Because ABO was easy to assay it was one of the earliest Mendelian markers utilized in human genetics. In the first half of the 20th century while some anthropologists were measuring skulls, others were mapping out the frequency of A, B, and O. Today with much more robust genetic methods ABO has lost its old luster as a genetic marker, especially since there is a strong suspicion that the variants are strongly shaped by natural selection. This makes them only marginally useful for systematics, which rely upon loci which are honest mirrors of demographic history.

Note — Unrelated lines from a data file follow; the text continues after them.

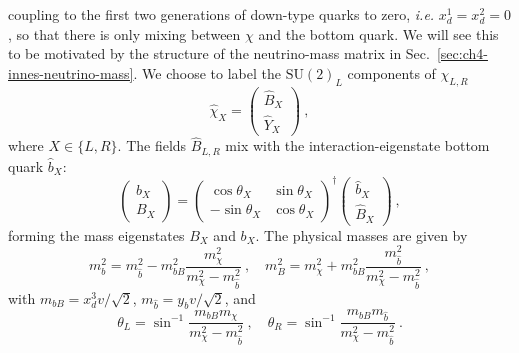 coupling to the first two generations of down-type quarks to zero, \textit{i.e.}
$x_{d}^{1} = x_{d}^{2} = 0$, so that there is only mixing between $\chi$ and the
bottom quark. We will see this to be motivated by the structure of the
neutrino-mass matrix in Sec.~\ref{sec:ch4-innes-neutrino-mass}. We choose to
label the $\mathrm{SU}(2)_{L}$ components of $\chi_{L,R}$
\begin{equation}
  \hat{\chi}_{X} = \begin{pmatrix} \hat{B}_{X} \\ \hat{Y}_{X} \end{pmatrix} \ ,
\end{equation}
where $X \in \{L, R\}$. The fields $\hat{B}_{L,R}$ mix with the
interaction-eigenstate bottom quark $\hat{b}_{X}$:
\begin{equation}
  \label{eq:ch4-b-mixing}
  \begin{pmatrix} b_{X} \\ B_{X} \end{pmatrix} = \begin{pmatrix}
    \cos \theta_{X} & \sin \theta_{X} \\
    -\sin \theta_{X} & \cos \theta_{X}
  \end{pmatrix}^{\dagger} \begin{pmatrix} \hat{b}_{X} \\ \hat{B}_{X} \end{pmatrix} \ ,
\end{equation}
forming the mass eigenstates $B_{X}$ and $b_{X}$. The physical masses are given by
\begin{equation}
  m_{b}^{2} = m_{\hat{b}}^{2} - m_{bB}^{2} \frac{m_{\chi}^{2}}{m_{\chi}^{2} - m_{\hat{b}}^{2}} \ ,\quad
  m_{B}^{2} = m_{\chi}^{2} + m_{bB}^{2} \frac{m_{\hat{b}}^{2}}{m_{\chi}^{2} - m_{\hat{b}}^{2}} \ ,
\end{equation}
with $m_{bB} = x_{d}^{3}v / \sqrt{2}$, $m_{\hat{b}} = y_{b} v / \sqrt{2}$, and
\begin{equation}
  \label{eq:ch4-bmixing}
  \theta_{L} = \sin^{-1} \frac{m_{bB} m_{\chi}}{m_{\chi}^{2} - m_{\hat{b}}^{2}} \ , \quad
  \theta_{R} = \sin^{-1} \frac{m_{bB} m_{\hat{b}}}{m_{\chi}^{2} - m_{\hat{b}}^{2}} \ .
\end{equation}

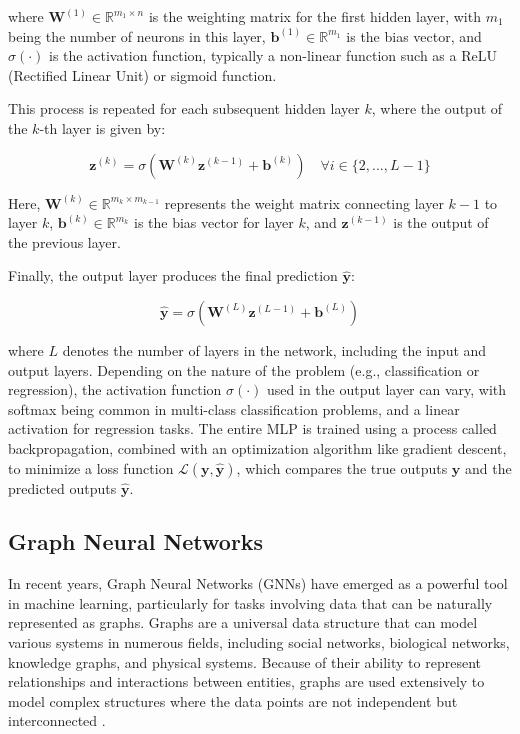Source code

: \noindent where $\mathbf{W}^{(1)} \in \mathbb{R}^{m_1 \times n}$ is the weighting matrix for the first hidden layer, with $m_1$ being the number of neurons in this layer, $\mathbf{b}^{(1)} \in \mathbb{R}^{m_1}$ is the bias vector, and $\sigma(\cdot)$ is the activation function, typically a non-linear function such as a ReLU (Rectified Linear Unit) or sigmoid function.

This process is repeated for each subsequent hidden layer $k$, where the output of the $k$-th layer is given by:

\begin{equation}
 \mathbf{z}^{(k)} = \sigma\left(\mathbf{W}^{(k)}\mathbf{z}^{(k-1)} + \mathbf{b}^{(k)}\right) \quad \forall i \in \{ 2, ..., L-1 \} 
    \label{eq:hidden_layers_output}
\end{equation}


Here, $\mathbf{W}^{(k)} \in \mathbb{R}^{m_k \times m_{k-1}}$ represents the weight matrix connecting layer $k-1$ to layer $k$, $\mathbf{b}^{(k)} \in \mathbb{R}^{m_k}$ is the bias vector for layer $k$, and $\mathbf{z}^{(k-1)}$ is the output of the previous layer.

Finally, the output layer produces the final prediction $\mathbf{\hat{y}}$:

\begin{equation}
    \mathbf{\hat{y}} = \sigma\left(\mathbf{W}^{(L)}\mathbf{z}^{(L-1)} + \mathbf{b}^{(L)}\right) 
    \label{eq:output_layer}
\end{equation}

\noindent where $L$ denotes the number of layers in the network, including the input and output layers. Depending on the nature of the problem (e.g., classification or regression), the activation function $\sigma(\cdot)$ used in the output layer can vary, with softmax being common in multi-class classification problems, and a linear activation for regression tasks. The entire MLP is trained using a process called backpropagation, combined with an optimization algorithm like gradient descent, to minimize a loss function $\mathcal{L}(\mathbf{y}, \mathbf{\hat{y}})$, which compares the true outputs $\mathbf{y}$ and the predicted outputs $\mathbf{\hat{y}}$. 


\subsection{Graph Neural Networks}

In recent years, Graph Neural Networks (GNNs) have emerged as a powerful tool in machine learning, particularly for tasks involving data that can be naturally represented as graphs. Graphs are a universal data structure that can model various systems in numerous fields, including social networks, biological networks, knowledge graphs, and physical systems. Because of their ability to represent relationships and interactions between entities, graphs are used extensively to model complex structures where the data points are not independent but interconnected \cite{Jia_Wang_Shou_Hosseini_Bai_2023}.

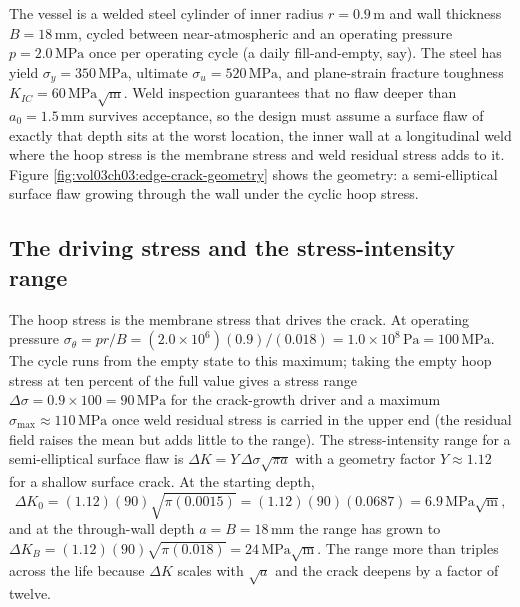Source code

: The vessel is a welded steel cylinder of inner radius $r = 0.9\,\si{
\meter}$ and wall thickness $B = 18\,\si{\milli\meter}$, cycled between
near-atmospheric and an operating pressure $p = 2.0\,\text{MPa}$ once per
operating cycle (a daily fill-and-empty, say). The steel has yield
$\sigma_y = 350\,\text{MPa}$, ultimate $\sigma_u = 520\,\text{MPa}$, and
plane-strain fracture toughness $K_{IC} = 60\,\text{MPa}\sqrt{\text{m}}$.
Weld inspection guarantees that no flaw deeper than $a_0 = 1.5\,\si{
\milli\meter}$ survives acceptance, so the design must assume a surface
flaw of exactly that depth sits at the worst location, the inner wall at
a longitudinal weld where the hoop stress is the membrane stress and
weld residual stress adds to it. Figure
\ref{fig:vol03ch03:edge-crack-geometry} shows the geometry: a
semi-elliptical surface flaw growing through the wall under the cyclic
hoop stress.





\subsection{The driving stress and the stress-intensity range}

The hoop stress is the membrane stress that drives the crack. At
operating pressure $\sigma_{\theta} = pr/B = (2.0\times 10^6)(0.9)/
(0.018) = 1.0\times 10^8\,\text{Pa} = 100\,\text{MPa}$. The cycle runs
from the empty state to this maximum; taking the empty hoop stress at
ten percent of the full value gives a stress range $\Delta\sigma =
0.9\times 100 = 90\,\text{MPa}$ for the crack-growth driver and a maximum
$\sigma_{\max} \approx 110\,\text{MPa}$ once weld residual stress is
carried in the upper end (the residual field raises the mean but adds
little to the range). The stress-intensity range for a semi-elliptical
surface flaw is $\Delta K = Y\,\Delta\sigma\sqrt{\pi a}$ with a geometry
factor $Y \approx 1.12$ for a shallow surface crack. At the starting
depth,
\[
\Delta K_0 = (1.12)(90)\sqrt{\pi(0.0015)} = (1.12)(90)(0.0687) =
6.9\,\text{MPa}\sqrt{\text{m}},
\]
and at the through-wall depth $a = B = 18\,\si{\milli\meter}$ the range
has grown to $\Delta K_B = (1.12)(90)\sqrt{\pi(0.018)} = 24\,\text{MPa}
\sqrt{\text{m}}$. The range more than triples across the life because
$\Delta K$ scales with $\sqrt{a}$ and the crack deepens by a factor of
twelve.

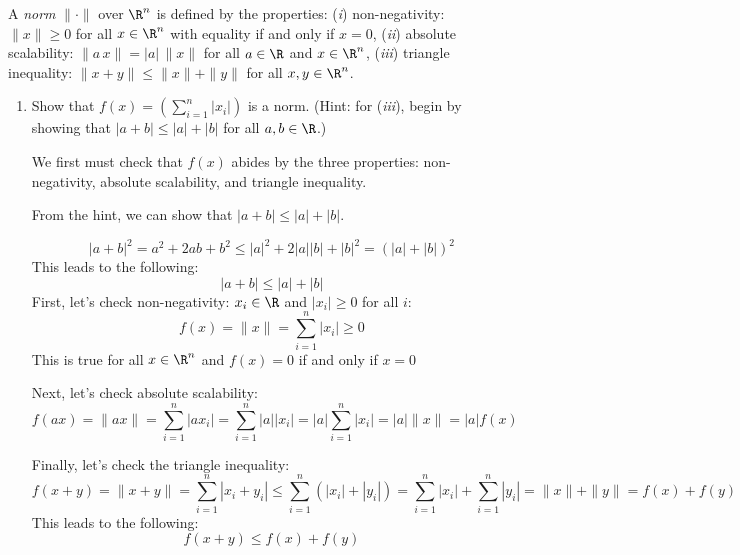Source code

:\documentclass{article}
\begin{document}
\begin{aprob}
    A \emph{norm} $\|\cdot\|$ over $\R^n$ is defined by the properties:
    (\textit{i}) non-negativity: $\|x\|\geq 0$ for all $x \in \R^n$ with equality if and only if $x=0$,
    (\textit{ii}) absolute scalability: $\|a \, x\| = |a| \, \|x\|$ for all $a \in \R$ and $x \in \R^n$, 
    (\textit{iii}) triangle inequality: $\|x+y\| \leq \|x\| + \|y\|$ for all $x,y \in \R^n$.
    \begin{enumerate}
      \item {} Show that $f(x) = \left( \sum_{i=1}^n |x_i| \right)$ is a norm. (Hint: for (\textit{iii}), begin by showing that $|a+b|\leq |a| + |b|$ for all $a,b \in \R$.)
      
      We first must check that $f(x)$ abides by the three properties: non-negativity, absolute scalability, and triangle inequality. 
      
      From the hint, we can show that $|a+b|\leq |a| + |b|$.
      
      \begin{equation}
          |a+b|^2 = a^2 + 2ab + b^2 \leq |a|^2 + 2|a||b| + |b|^2 = (|a|+|b|)^2
      \end{equation}
      This leads to the following:
        \begin{equation}
          |a+b|\leq |a| + |b|
      \end{equation}
      First, let's check non-negativity: $x_i \in \R $ and $|x_i| \geq 0 $ for all $i$:
      \begin{equation}
          f(x) = \|x\| = \sum_{i=1}^{n} |x_i| \geq 0
      \end{equation}
      This is true for all $x \in \R^n$ and $f(x) = 0$ if and only if $x = 0$
      
      Next, let's check absolute scalability:
      \begin{equation}
        f(ax) = \|ax\| = \sum_{i=1}^{n} |a x_i| = \sum_{i=1}^{n} |a||x_i| = |a|\sum_{i=1}^{n}|x_i| = |a|\|x\| = |a|f(x)
      \end{equation}
      
      Finally, let's check the triangle inequality:
      \begin{equation}
        f(x + y) = \|x + y\| = \sum_{i=1}^{n} |x_i + y_i| \leq \sum_{i=1}^{n} (|x_i| + |y_i|) = \sum_{i=1}^{n} |x_i| + \sum_{i=1}^{n} |y_i| = \|x\| + \|y\| = f(x) + f(y)
      \end{equation}
      This leads to the following:
      \begin{equation}
        f(x + y) \leq f(x) + f(y)
      \end{equation}
      

\end{enumerate}
\end{aprob}
\end{document}
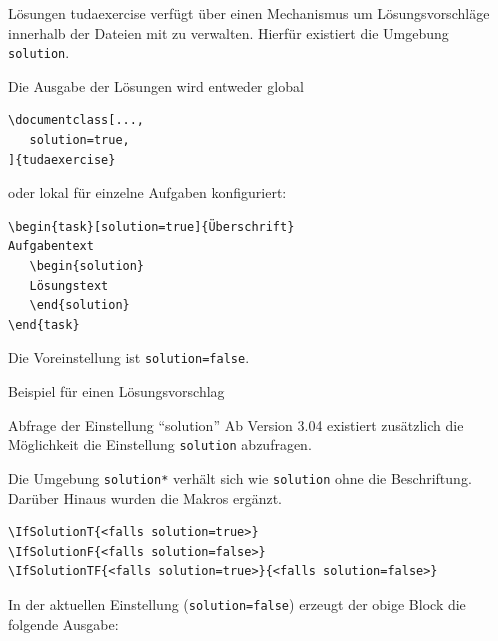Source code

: \documentclass[
	ngerman,
	points=true,%
	]{tudaexercise}
\let\code\texttt
\begin{document}
\begin{task}[solution=true]{Lösungen}
tudaexercise verfügt über einen Mechanismus um Lösungsvorschläge innerhalb der Dateien mit zu verwalten. Hierfür existiert die Umgebung \code{solution}.

Die Ausgabe der Lösungen wird entweder global
\begin{verbatim}
\documentclass[...,
   solution=true,
]{tudaexercise}
\end{verbatim}
oder lokal für einzelne Aufgaben konfiguriert:

\begin{verbatim}
\begin{task}[solution=true]{Überschrift}
Aufgabentext
   \begin{solution}
   Lösungstext
   \end{solution}
\end{task}
\end{verbatim}
Die Voreinstellung ist \code{solution=false}.
\begin{solution}
Beispiel für einen Lösungsvorschlag
\end{solution}
\end{task}

\begin{task}{Abfrage der Einstellung \enquote{solution}}
Ab Version 3.04 existiert zusätzlich die Möglichkeit die Einstellung \code{solution} abzufragen.

Die Umgebung \code{solution*} verhält sich wie \code{solution} ohne die Beschriftung. Darüber Hinaus wurden die Makros \code{\IfSolutionTF} ergänzt.

\begin{verbatim}
\IfSolutionT{<falls solution=true>}
\IfSolutionF{<falls solution=false>}
\IfSolutionTF{<falls solution=true>}{<falls solution=false>}
\end{verbatim}

In der aktuellen Einstellung (\code{solution=false}) erzeugt der obige Block die folgende Ausgabe:


\end{task}
\end{document}
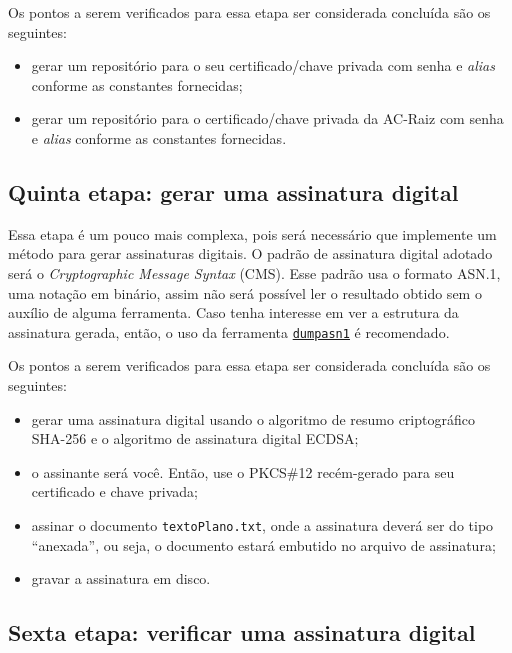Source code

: \documentclass{article}
\begin{document}
Os pontos a serem verificados para essa etapa ser considerada concluída são os
seguintes:

\begin{itemize}
  \item gerar um repositório para o seu certificado/chave privada com senha
      e \textit{alias} conforme as constantes fornecidas;

  \item gerar um repositório para o certificado/chave privada da AC-Raiz com
      senha e \textit{alias} conforme as constantes fornecidas.
\end{itemize}

\subsection{Quinta etapa: gerar uma assinatura digital}\label{subsec:step5}

Essa etapa é um pouco mais complexa, pois será necessário que implemente um
método para gerar assinaturas digitais. O padrão de assinatura digital adotado
será o \textit{Cryptographic Message Syntax} (CMS). Esse padrão usa o formato
ASN.1, uma notação em binário, assim não será possível ler o resultado obtido
sem o auxílio de alguma ferramenta. Caso tenha interesse em ver a estrutura da
assinatura gerada, então, o uso da ferramenta
\texttt{\href{https://www.cs.auckland.ac.nz/~pgut001/dumpasn1.c}{dumpasn1}}
é recomendado.

Os pontos a serem verificados para essa etapa ser considerada concluída são os
seguintes:

\begin{itemize}
  \item gerar uma assinatura digital usando o algoritmo de resumo criptográfico
      SHA-256 e o algoritmo de assinatura digital ECDSA\@;

  \item o assinante será você. Então, use o PKCS\#12 recém-gerado para seu
      certificado e chave privada;

  \item assinar o documento \texttt{textoPlano.txt}, onde a assinatura deverá
      ser do tipo ``anexada'', ou seja, o documento estará embutido no arquivo
        de assinatura;

  \item gravar a assinatura em disco.
\end{itemize}

\subsection{Sexta etapa: verificar uma assinatura digital}\label{subsec:step6}
\end{document}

I have mentioned the PLoS Genetics paper, The Date of Interbreeding between Neandertals and Modern Humans, before because a version of it was put up on arXiv. The final paper has a few additions. For example, it mentions the generally panned (at least in the circles I run in) PNAS paper which suggested that ancient population structure could produce the same patterns which were earlier used to infer admixture with Neandertals (the authors also point to Yang et al. as a support for the proposition of admixture rather than structure). The primary result, dating the admixture between Neandertals and anatomically modern humans ~40-80,000 years before the present, is reiterated.
An interesting aspect is that their method is to utilize linkage disequilibrium (LD) decay. It’s interesting because tens of thousands of years is a hell of a long time to be able to detect an admixture event via LD! In particular because there’s likely a palimpsest effect where there are intervening admixtures and other assorted demographic events (e.g., bottlenecks and selective sweeps can also generate LD). So how’d they do it? Basically the authors figured out a way to ascertain which pairs of SNPs may have introgressed from Neandertals by comparing the frequency in modern humans to Neandertals at those given SNPs (in particular, by looking at variants at low frequency in Africans and derived in Neandertals). A major technical problem here is the “genetic map” which allows one to assess what the nature of recombination over time is going to be which breaks apart the associations which are the hallmark of LD is not particular precise enough to robustly allow them to make the inferences that they want.